Our teacher assigned extra credit for which we are allowed to use any source (including this website) to find the answer. This material has not been covered in class or in the book we are using. We learned Taylor series using series of real numbers but we have not covered anything remotely similar to the problem below so I have no idea how to even begin this problem.
Let i =$\sqrt{−1}$
a) Use the Taylor series centered at x=0 to prove that, for all $\theta$,
$e^{i\theta} = cos(\theta) + isin(\theta)$
b) Use above answer to prove that $[cos(\theta)+ isin(\theta)]^n = cos(n\theta)+ isin(n\theta)]$
c) We may write $[cos(\theta)+ isin(\theta)]^n = cos^n(x)(1+itan(\theta))^n$
Use the 5th order Taylor polynomial for $(1+x)^\frac{1}{3}$ with $x = itan(\theta)$ to find an estimate for $sin\left(\frac{\theta}{3}\right)$.
Use this approximation to estimate the value of $sin\left(\frac{\pi}{18}\right)$.

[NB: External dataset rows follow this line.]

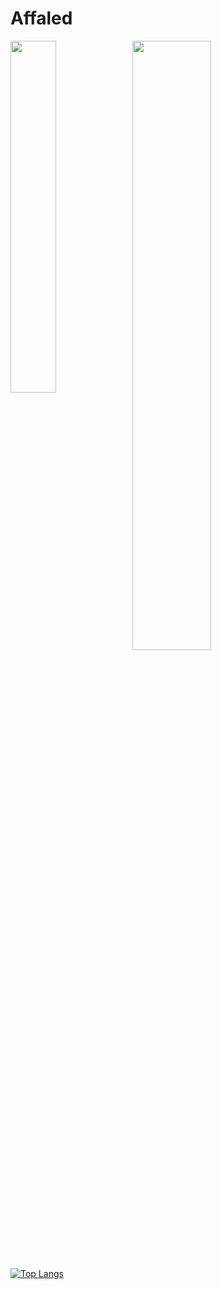 # Affaled

<img align="left" width="38%" src="https://i.pinimg.com/564x/50/0b/e3/500be32cdc80fc99914a6b119df3fd42.jpg"/>

<img width="50%" src="https://github-readme-stats.vercel.app/api?username=Affaled&theme=great-gatsby&title_color=ff3068?">

[![Top Langs](https://github-readme-stats.vercel.app/api/top-langs/?username=Affaled&theme=great-gatsby&layout=donut&card_width=300)](https://github.com/anuraghazra/github-readme-stats)

<a src="https://bitbucket.org/affaled/thefaun" />
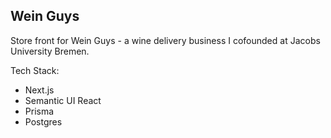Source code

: ## Wein Guys

Store front for Wein Guys - a wine delivery business I cofounded at Jacobs University Bremen.

Tech Stack:

-   Next.js
-   Semantic UI React
-   Prisma
-   Postgres
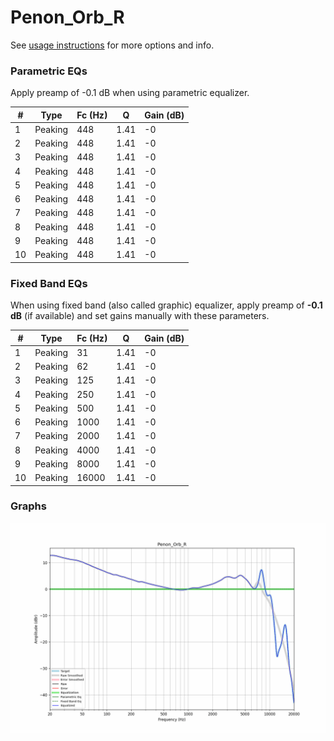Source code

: # Penon_Orb_R
See [usage instructions](https://github.com/jaakkopasanen/AutoEq#usage) for more options and info.

### Parametric EQs
Apply preamp of -0.1 dB when using parametric equalizer.

|   # | Type    |   Fc (Hz) |    Q |   Gain (dB) |
|-----|---------|-----------|------|-------------|
|   1 | Peaking |       448 | 1.41 |          -0 |
|   2 | Peaking |       448 | 1.41 |          -0 |
|   3 | Peaking |       448 | 1.41 |          -0 |
|   4 | Peaking |       448 | 1.41 |          -0 |
|   5 | Peaking |       448 | 1.41 |          -0 |
|   6 | Peaking |       448 | 1.41 |          -0 |
|   7 | Peaking |       448 | 1.41 |          -0 |
|   8 | Peaking |       448 | 1.41 |          -0 |
|   9 | Peaking |       448 | 1.41 |          -0 |
|  10 | Peaking |       448 | 1.41 |          -0 |

### Fixed Band EQs
When using fixed band (also called graphic) equalizer, apply preamp of **-0.1 dB** (if available) and set gains manually with these parameters.

|   # | Type    |   Fc (Hz) |    Q |   Gain (dB) |
|-----|---------|-----------|------|-------------|
|   1 | Peaking |        31 | 1.41 |          -0 |
|   2 | Peaking |        62 | 1.41 |          -0 |
|   3 | Peaking |       125 | 1.41 |          -0 |
|   4 | Peaking |       250 | 1.41 |          -0 |
|   5 | Peaking |       500 | 1.41 |          -0 |
|   6 | Peaking |      1000 | 1.41 |          -0 |
|   7 | Peaking |      2000 | 1.41 |          -0 |
|   8 | Peaking |      4000 | 1.41 |          -0 |
|   9 | Peaking |      8000 | 1.41 |          -0 |
|  10 | Peaking |     16000 | 1.41 |          -0 |

### Graphs
![](./Penon_Orb_R.png)
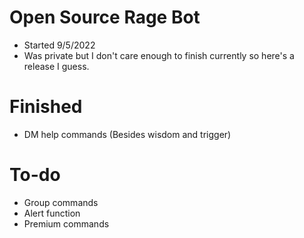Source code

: # Open Source Rage Bot
- Started 9/5/2022
- Was private but I don't care enough to finish currently so here's a release I guess.

# Finished
- DM help commands (Besides wisdom and trigger)

# To-do
- Group commands
- Alert function
- Premium commands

Hint: Two complex numbers $a+bi$ and $c+di$ are equal if $a=c$ and $b=d$.
Best Answer
Take the series expansion of $e^z$, which is defined also for complex $z$ (and actually it is used to define the principal value of $e^z$, which is the usual acception for writing $e^z$). Split it into the even and odd components. $$ e^{\,z} = \sum\limits_{0\, \leqslant \,k} {\frac{{z^{\,k} }} {{k!}}} = \sum\limits_{0\, \leqslant \,k} {\left( {\frac{{z^{\,\left( {2k} \right)} }} {{\left( {2k} \right)!}} + \frac{{z^{\,\left( {2k + 1} \right)} }} {{\left( {2k + 1} \right)!}}} \right)} = \sum\limits_{0\, \leqslant \,k} {\frac{{z^{\,\left( {2k} \right)} }} {{\left( {2k} \right)!}}} + \sum\limits_{0\, \leqslant \,k} {\frac{{z^{\,\left( {2k + 1} \right)} }} {{\left( {2k + 1} \right)!}}} $$ Then putting $iy$ in place of $z$, you will notice that $$ \begin{gathered} e^{\,i\,y} = \sum\limits_{0\, \leqslant \,k} {\frac{{i^{\,\left( {2k} \right)} y^{\,\left( {2k} \right)} }} {{\left( {2k} \right)!}}} + \sum\limits_{0\, \leqslant \,k} {\frac{{i^{\,\left( {2k + 1} \right)} y^{\,\left( {2k + 1} \right)} }} {{\left( {2k + 1} \right)!}}} = \hfill \\ = \sum\limits_{0\, \leqslant \,k} {\frac{{\left( { - 1} \right)^{\,k} y^{\,\left( {2k} \right)} }} {{\left( {2k} \right)!}}} + \sum\limits_{0\, \leqslant \,k} {\frac{{\left( { - 1} \right)^{\,k} i\,y^{\,\left( {2k + 1} \right)} }} {{\left( {2k + 1} \right)!}}} = \hfill \\ = \sum\limits_{0\, \leqslant \,k} {\frac{{\left( { - 1} \right)^{\,k} y^{\,\left( {2k} \right)} }} {{\left( {2k} \right)!}}} + i\sum\limits_{0\, \leqslant \,k} {\frac{{\left( { - 1} \right)^{\,k} \,y^{\,\left( {2k + 1} \right)} }} {{\left( {2k + 1} \right)!}}} = \hfill \\ = \cos y + i\sin y \hfill \\ \end{gathered} $$